- **Description of the task**:
The number of lines containing "meaning" is the only answer wanted; work it out from the entries below.

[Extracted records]
━━━━━━━━━━━━━━━━

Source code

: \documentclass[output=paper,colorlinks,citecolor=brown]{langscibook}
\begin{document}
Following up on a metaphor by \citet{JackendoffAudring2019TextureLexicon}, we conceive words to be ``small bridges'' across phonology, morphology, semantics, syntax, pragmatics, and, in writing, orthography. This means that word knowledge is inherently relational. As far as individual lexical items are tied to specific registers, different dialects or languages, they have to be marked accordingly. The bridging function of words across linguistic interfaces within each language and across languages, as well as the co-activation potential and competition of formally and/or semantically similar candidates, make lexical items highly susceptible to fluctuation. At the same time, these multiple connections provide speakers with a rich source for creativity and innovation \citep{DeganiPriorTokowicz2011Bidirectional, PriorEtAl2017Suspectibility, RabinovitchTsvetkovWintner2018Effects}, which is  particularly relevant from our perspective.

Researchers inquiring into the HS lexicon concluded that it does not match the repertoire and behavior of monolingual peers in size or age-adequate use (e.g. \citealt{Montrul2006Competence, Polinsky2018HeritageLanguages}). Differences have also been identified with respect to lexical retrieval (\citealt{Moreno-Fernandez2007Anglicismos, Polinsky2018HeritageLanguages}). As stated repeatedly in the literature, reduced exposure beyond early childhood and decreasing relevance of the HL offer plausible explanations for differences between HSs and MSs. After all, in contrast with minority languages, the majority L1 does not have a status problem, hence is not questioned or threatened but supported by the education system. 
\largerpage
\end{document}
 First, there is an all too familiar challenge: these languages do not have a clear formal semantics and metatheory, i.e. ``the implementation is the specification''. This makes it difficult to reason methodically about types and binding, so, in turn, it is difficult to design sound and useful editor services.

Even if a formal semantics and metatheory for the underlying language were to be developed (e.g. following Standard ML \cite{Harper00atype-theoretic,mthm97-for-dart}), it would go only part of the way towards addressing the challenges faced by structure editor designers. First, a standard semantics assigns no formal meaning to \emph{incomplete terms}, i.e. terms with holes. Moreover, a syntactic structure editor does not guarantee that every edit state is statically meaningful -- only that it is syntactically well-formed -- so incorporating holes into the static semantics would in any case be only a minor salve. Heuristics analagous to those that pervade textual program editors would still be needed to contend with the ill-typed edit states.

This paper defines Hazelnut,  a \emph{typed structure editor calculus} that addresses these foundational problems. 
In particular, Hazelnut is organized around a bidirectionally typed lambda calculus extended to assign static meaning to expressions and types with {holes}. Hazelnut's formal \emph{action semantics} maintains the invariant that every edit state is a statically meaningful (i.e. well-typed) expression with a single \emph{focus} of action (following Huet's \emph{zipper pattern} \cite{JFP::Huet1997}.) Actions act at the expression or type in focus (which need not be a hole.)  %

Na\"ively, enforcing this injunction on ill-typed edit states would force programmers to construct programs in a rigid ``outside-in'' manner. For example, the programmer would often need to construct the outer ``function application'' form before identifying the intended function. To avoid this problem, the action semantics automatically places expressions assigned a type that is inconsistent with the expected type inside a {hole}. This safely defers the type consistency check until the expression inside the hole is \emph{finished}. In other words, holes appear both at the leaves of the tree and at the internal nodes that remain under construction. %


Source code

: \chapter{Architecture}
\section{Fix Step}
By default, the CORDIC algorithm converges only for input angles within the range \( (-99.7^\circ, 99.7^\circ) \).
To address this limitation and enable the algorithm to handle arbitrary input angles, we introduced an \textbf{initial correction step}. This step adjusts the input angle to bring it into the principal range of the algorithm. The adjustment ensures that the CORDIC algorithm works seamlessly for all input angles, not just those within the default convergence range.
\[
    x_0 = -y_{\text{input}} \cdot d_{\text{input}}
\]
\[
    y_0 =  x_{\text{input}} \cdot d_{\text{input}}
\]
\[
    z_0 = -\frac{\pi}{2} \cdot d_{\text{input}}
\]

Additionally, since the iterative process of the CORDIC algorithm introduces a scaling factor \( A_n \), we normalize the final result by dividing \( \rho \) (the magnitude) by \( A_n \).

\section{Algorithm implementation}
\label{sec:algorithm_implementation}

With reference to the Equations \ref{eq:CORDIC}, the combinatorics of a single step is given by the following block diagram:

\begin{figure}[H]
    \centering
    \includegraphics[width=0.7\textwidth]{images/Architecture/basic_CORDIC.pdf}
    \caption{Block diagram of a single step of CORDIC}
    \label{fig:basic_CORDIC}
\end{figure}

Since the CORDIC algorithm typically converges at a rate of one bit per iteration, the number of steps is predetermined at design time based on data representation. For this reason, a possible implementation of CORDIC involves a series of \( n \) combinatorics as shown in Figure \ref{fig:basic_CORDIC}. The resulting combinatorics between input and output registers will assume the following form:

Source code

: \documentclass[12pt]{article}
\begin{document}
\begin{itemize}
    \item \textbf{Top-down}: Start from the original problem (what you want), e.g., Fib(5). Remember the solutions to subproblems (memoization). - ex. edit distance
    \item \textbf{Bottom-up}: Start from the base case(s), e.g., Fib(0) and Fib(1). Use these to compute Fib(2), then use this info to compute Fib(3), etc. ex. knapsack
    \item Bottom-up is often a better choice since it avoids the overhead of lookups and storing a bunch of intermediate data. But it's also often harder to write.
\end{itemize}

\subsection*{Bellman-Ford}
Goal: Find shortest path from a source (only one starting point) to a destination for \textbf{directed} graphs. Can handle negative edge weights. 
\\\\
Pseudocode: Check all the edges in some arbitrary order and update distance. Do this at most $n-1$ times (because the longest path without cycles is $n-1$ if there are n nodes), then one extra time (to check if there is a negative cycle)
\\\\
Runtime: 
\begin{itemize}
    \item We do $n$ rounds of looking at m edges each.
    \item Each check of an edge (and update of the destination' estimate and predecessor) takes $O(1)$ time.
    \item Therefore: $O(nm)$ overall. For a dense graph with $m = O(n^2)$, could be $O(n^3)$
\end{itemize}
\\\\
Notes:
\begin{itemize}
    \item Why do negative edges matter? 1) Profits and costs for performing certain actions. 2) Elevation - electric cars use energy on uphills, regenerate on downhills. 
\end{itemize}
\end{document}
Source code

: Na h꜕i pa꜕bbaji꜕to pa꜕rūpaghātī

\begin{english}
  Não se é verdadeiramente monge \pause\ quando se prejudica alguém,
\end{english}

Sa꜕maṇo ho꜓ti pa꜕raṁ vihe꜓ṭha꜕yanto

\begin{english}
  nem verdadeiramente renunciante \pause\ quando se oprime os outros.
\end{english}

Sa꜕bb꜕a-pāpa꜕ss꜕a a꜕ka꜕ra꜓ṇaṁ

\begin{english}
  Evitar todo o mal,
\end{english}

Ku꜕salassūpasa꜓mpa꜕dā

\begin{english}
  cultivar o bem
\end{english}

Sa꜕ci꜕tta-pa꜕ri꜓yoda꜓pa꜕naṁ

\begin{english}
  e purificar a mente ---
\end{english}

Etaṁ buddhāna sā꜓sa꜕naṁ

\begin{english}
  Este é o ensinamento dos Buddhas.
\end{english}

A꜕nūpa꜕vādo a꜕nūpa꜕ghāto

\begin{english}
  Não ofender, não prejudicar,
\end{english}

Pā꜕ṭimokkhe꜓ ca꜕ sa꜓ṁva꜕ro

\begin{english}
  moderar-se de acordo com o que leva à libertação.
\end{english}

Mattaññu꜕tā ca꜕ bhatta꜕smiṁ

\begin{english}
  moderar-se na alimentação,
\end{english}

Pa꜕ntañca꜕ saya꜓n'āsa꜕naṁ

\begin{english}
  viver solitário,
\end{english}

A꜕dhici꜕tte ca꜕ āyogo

━━━━━━━━━━━━━━━━

- **Reply**:
2